Texas Heritage for LIving (Fall 2019): The Watermelon Dynasty
Despite all the challenges, business has been good for Wiggins Farms.
BY DAVID HOPKINS
Kerri Wiggins of Wiggins Farms speaks with the most endearing Southern accent. It’s the sweet lilt of Sunday mornings, potlucks, hair salons, and bragging about your children. She loves to talk about what matters most to her: acres of rich soil, family members to work the land, and children to carry on the legacy. In short, she’s the epitome of the rural Texas matriarch.
“Our family has been farming for five generations,” Kerri says. “We’ve been farming in the Rio Grande Valley for 20 years.”
Watermelon is the main focus on Wiggins Farms, but the Wigginses also grow onions, along with a rotation of corn, grain, and wheat. It’s truly a family-run business, with husband Darren and their two sons, Jared and Jesse, working the farm and playing key roles in its operation. Jared’s wife, Ashlyn, and Jesse are key in the sales office, while Jared runs the newer East Texas farm as well as helping in the Valley.
Beyond their own fields, the Wigginses have also been watermelon advocates. Jesse is president of both the Texas Watermelon Association and the National Watermelon Promotion Board. “Everyone is a key player in the support of this industry,” Kerri says. “It’s a team effort, and everyone’s contributions matter. It takes everyone, from the shed to the field to the store.”
A Labor of Love
Farming watermelon is especially labor-intensive because everything is done by hand. It’s one area of farming that cannot be easily industrialized. The behemoth steel harvesters that do so well with other crops would destroy the watermelons, leaving behind a pulpy mess.
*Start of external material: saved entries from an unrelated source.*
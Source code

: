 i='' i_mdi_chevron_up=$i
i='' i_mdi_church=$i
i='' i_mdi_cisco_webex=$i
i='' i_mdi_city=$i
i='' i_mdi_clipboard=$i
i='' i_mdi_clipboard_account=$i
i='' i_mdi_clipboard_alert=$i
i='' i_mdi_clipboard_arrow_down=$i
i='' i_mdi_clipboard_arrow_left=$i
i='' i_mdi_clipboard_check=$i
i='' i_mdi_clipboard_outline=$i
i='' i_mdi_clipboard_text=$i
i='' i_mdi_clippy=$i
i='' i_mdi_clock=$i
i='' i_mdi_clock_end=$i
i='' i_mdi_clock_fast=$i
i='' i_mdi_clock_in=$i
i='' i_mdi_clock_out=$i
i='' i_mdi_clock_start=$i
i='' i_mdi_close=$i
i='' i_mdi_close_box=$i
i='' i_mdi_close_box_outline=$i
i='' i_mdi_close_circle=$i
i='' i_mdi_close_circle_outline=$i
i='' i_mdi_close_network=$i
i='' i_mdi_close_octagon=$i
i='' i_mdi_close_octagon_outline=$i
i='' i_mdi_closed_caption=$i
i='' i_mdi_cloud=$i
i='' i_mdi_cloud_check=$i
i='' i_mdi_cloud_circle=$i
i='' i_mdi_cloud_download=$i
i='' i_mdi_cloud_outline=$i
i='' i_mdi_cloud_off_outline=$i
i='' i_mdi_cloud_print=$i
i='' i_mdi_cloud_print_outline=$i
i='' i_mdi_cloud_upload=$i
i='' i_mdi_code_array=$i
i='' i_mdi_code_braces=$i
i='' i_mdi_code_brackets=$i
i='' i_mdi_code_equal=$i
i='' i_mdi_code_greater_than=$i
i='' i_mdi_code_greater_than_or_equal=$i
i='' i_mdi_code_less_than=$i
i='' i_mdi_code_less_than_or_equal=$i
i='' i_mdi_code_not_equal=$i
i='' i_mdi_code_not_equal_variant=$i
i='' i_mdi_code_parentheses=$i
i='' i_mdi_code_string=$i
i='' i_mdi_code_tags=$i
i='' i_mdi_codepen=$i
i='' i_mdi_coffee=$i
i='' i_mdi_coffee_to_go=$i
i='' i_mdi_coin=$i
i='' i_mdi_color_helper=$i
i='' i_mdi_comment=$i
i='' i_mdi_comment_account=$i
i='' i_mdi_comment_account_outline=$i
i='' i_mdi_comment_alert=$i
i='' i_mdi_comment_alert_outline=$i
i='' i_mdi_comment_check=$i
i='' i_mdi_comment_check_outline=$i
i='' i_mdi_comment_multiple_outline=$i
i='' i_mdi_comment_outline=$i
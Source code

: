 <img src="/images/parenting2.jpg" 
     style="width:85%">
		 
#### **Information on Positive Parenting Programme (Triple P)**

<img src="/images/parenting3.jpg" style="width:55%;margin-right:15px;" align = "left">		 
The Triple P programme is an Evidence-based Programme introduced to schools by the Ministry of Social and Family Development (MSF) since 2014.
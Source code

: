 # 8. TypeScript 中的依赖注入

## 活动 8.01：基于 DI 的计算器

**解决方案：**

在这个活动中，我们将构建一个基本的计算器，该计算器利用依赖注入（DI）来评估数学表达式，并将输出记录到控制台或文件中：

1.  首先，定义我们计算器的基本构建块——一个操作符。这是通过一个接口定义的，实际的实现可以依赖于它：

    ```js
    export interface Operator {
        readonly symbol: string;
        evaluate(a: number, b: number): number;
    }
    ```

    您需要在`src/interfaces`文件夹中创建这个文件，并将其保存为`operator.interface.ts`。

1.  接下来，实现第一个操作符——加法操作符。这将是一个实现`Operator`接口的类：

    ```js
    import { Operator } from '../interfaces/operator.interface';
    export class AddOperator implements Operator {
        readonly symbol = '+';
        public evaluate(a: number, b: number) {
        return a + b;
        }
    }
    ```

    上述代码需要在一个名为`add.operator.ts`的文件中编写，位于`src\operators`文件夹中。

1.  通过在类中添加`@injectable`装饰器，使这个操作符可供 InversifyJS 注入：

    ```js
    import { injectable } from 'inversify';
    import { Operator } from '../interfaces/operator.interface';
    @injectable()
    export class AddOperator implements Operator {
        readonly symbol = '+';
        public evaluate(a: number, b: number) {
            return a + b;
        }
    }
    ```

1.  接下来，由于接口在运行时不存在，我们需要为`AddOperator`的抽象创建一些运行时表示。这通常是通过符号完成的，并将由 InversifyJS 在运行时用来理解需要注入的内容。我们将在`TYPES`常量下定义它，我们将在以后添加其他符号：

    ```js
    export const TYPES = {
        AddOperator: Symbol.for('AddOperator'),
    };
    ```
Kerri explains that in the absence of these machines, the farmers are the ones who must work with precision.
“My husband is particular about how they walk through the fields, how they harvest them.”
People aren’t the only ones who have to work the land. Honeybees have an important job as well. They must pollinate every single watermelon blossom for it to bear fruit. There are other environmental factors that impact watermelon growth.
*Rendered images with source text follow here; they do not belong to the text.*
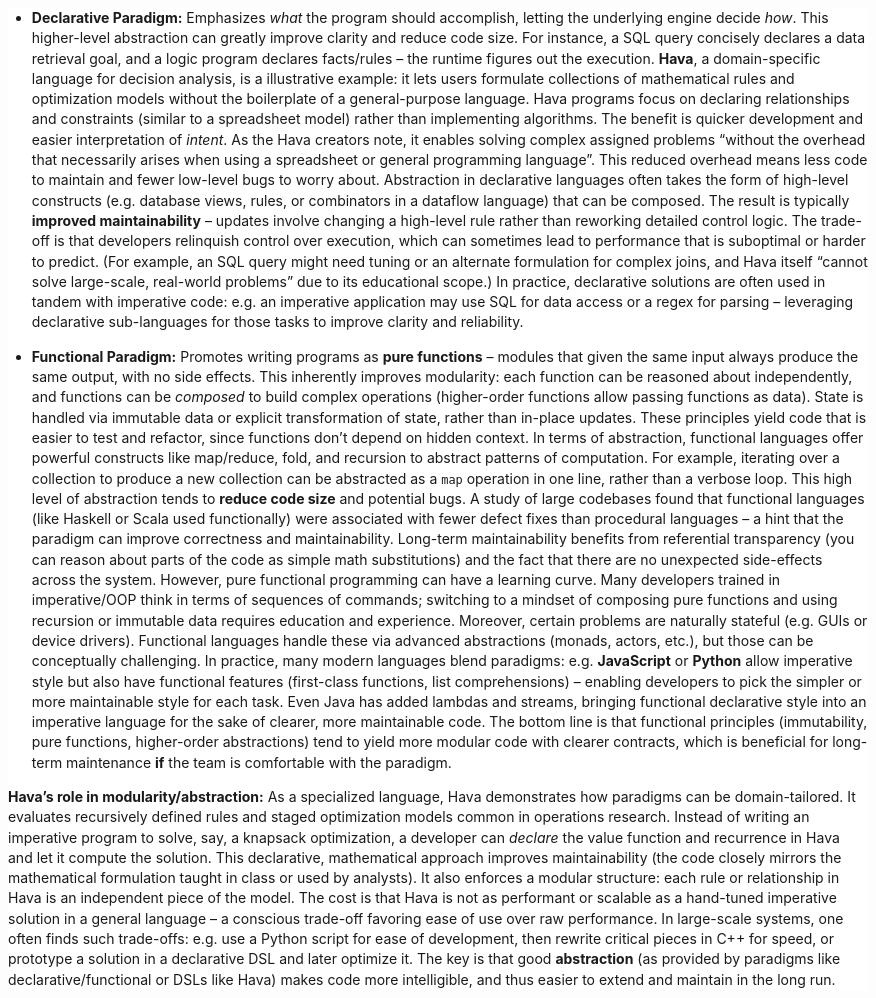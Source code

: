 * **Declarative Paradigm:** Emphasizes *what* the program should accomplish, letting the underlying engine decide *how*. This higher-level abstraction can greatly improve clarity and reduce code size. For instance, a SQL query concisely declares a data retrieval goal, and a logic program declares facts/rules – the runtime figures out the execution. **Hava**, a domain-specific language for decision analysis, is a illustrative example: it lets users formulate collections of mathematical rules and optimization models without the boilerplate of a general-purpose language. Hava programs focus on declaring relationships and constraints (similar to a spreadsheet model) rather than implementing algorithms. The benefit is quicker development and easier interpretation of *intent*. As the Hava creators note, it enables solving complex assigned problems “without the overhead that necessarily arises when using a spreadsheet or general programming language”. This reduced overhead means less code to maintain and fewer low-level bugs to worry about. Abstraction in declarative languages often takes the form of high-level constructs (e.g. database views, rules, or combinators in a dataflow language) that can be composed. The result is typically **improved maintainability** – updates involve changing a high-level rule rather than reworking detailed control logic. The trade-off is that developers relinquish control over execution, which can sometimes lead to performance that is suboptimal or harder to predict. (For example, an SQL query might need tuning or an alternate formulation for complex joins, and Hava itself “cannot solve large-scale, real-world problems” due to its educational scope.) In practice, declarative solutions are often used in tandem with imperative code: e.g. an imperative application may use SQL for data access or a regex for parsing – leveraging declarative sub-languages for those tasks to improve clarity and reliability.

* **Functional Paradigm:** Promotes writing programs as **pure functions** – modules that given the same input always produce the same output, with no side effects. This inherently improves modularity: each function can be reasoned about independently, and functions can be *composed* to build complex operations (higher-order functions allow passing functions as data). State is handled via immutable data or explicit transformation of state, rather than in-place updates. These principles yield code that is easier to test and refactor, since functions don’t depend on hidden context. In terms of abstraction, functional languages offer powerful constructs like map/reduce, fold, and recursion to abstract patterns of computation. For example, iterating over a collection to produce a new collection can be abstracted as a `map` operation in one line, rather than a verbose loop. This high level of abstraction tends to **reduce code size** and potential bugs. A study of large codebases found that functional languages (like Haskell or Scala used functionally) were associated with fewer defect fixes than procedural languages – a hint that the paradigm can improve correctness and maintainability. Long-term maintainability benefits from referential transparency (you can reason about parts of the code as simple math substitutions) and the fact that there are no unexpected side-effects across the system. However, pure functional programming can have a learning curve. Many developers trained in imperative/OOP think in terms of sequences of commands; switching to a mindset of composing pure functions and using recursion or immutable data requires education and experience. Moreover, certain problems are naturally stateful (e.g. GUIs or device drivers). Functional languages handle these via advanced abstractions (monads, actors, etc.), but those can be conceptually challenging. In practice, many modern languages blend paradigms: e.g. **JavaScript** or **Python** allow imperative style but also have functional features (first-class functions, list comprehensions) – enabling developers to pick the simpler or more maintainable style for each task. Even Java has added lambdas and streams, bringing functional declarative style into an imperative language for the sake of clearer, more maintainable code. The bottom line is that functional principles (immutability, pure functions, higher-order abstractions) tend to yield more modular code with clearer contracts, which is beneficial for long-term maintenance **if** the team is comfortable with the paradigm.

**Hava’s role in modularity/abstraction:** As a specialized language, Hava demonstrates how paradigms can be domain-tailored. It evaluates recursively defined rules and staged optimization models common in operations research. Instead of writing an imperative program to solve, say, a knapsack optimization, a developer can *declare* the value function and recurrence in Hava and let it compute the solution. This declarative, mathematical approach improves maintainability (the code closely mirrors the mathematical formulation taught in class or used by analysts). It also enforces a modular structure: each rule or relationship in Hava is an independent piece of the model. The cost is that Hava is not as performant or scalable as a hand-tuned imperative solution in a general language – a conscious trade-off favoring ease of use over raw performance. In large-scale systems, one often finds such trade-offs: e.g. use a Python script for ease of development, then rewrite critical pieces in C++ for speed, or prototype a solution in a declarative DSL and later optimize it. The key is that good **abstraction** (as provided by paradigms like declarative/functional or DSLs like Hava) makes code more intelligible, and thus easier to extend and maintain in the long run.
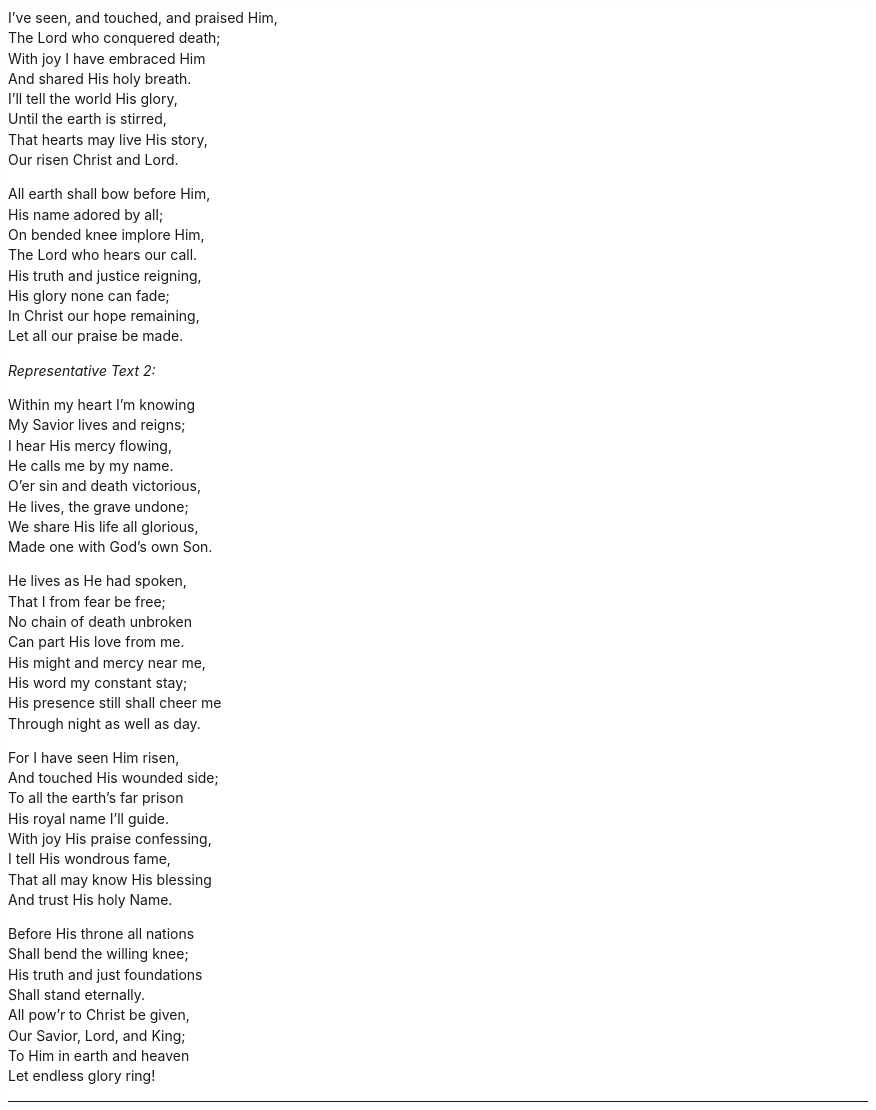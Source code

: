 I’ve seen, and touched, and praised Him,  
The Lord who conquered death;  
With joy I have embraced Him  
And shared His holy breath.  
I’ll tell the world His glory,  
Until the earth is stirred,  
That hearts may live His story,  
Our risen Christ and Lord.  
  
All earth shall bow before Him,  
His name adored by all;  
On bended knee implore Him,  
The Lord who hears our call.  
His truth and justice reigning,  
His glory none can fade;  
In Christ our hope remaining,  
Let all our praise be made.  
  
*Representative Text 2:*  
  
Within my heart I’m knowing  
My Savior lives and reigns;  
I hear His mercy flowing,  
He calls me by my name.  
O’er sin and death victorious,  
He lives, the grave undone;  
We share His life all glorious,  
Made one with God’s own Son.  
  
He lives as He had spoken,  
That I from fear be free;  
No chain of death unbroken  
Can part His love from me.  
His might and mercy near me,  
His word my constant stay;  
His presence still shall cheer me  
Through night as well as day.  
  
For I have seen Him risen,  
And touched His wounded side;  
To all the earth’s far prison  
His royal name I’ll guide.  
With joy His praise confessing,  
I tell His wondrous fame,  
That all may know His blessing  
And trust His holy Name.  
  
Before His throne all nations  
Shall bend the willing knee;  
His truth and just foundations  
Shall stand eternally.  
All pow’r to Christ be given,  
Our Savior, Lord, and King;  
To Him in earth and heaven  
Let endless glory ring!  
  
---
The wind is so ferocious in the valley that months before planting watermelons, you must first plant grains and grasses in between the rows; these serve as windbreaks. Then you have to kill those plants to keep them from stealing nutrients from the watermelons.
All this — the windbreaks, the pollination, the harvesting by hand — must be done months in advance, so the crops can be ready for three important holidays when most Americans eat watermelons: Memorial Day, the Fourth of July, and Labor Day.
Did you know?
Watermelon (Citrullus lanatus) is a cousin to cucumbers, pumpkins, and squash.
Watermelon is sometimes considered both a fruit and a vegetable.
Seedless watermelon is not genetically engineered.
Texas is one of the leading watermelon producers in the country, along with Florida, California, and Georgia.
According to Guinness World Records, the world’s heaviest watermelon weighed 350.5 pounds.
A Lasting Legacy
Despite all the challenges, business has been good for Wiggins Farms. Texas’ early warm weather gives watermelon farmers a longer growing season, enabling them to get their watermelons to market first.
Three years ago, the family expanded their operation to Shelby County in East Texas, a move that’s created a brand-new challenge: The family was spread thin over the 500 or so miles between the two farms. That’s a lot of miles on the pickup truck.
But Kerri appreciates the dynasty they are building and loves that her grandchildren can walk through the fields just as Darren’s grandfather once did. These fields support her family, which, as her sons marry and have children, has become several families — or as the matriarch would say, “Nothing like planting something and watching it grow.”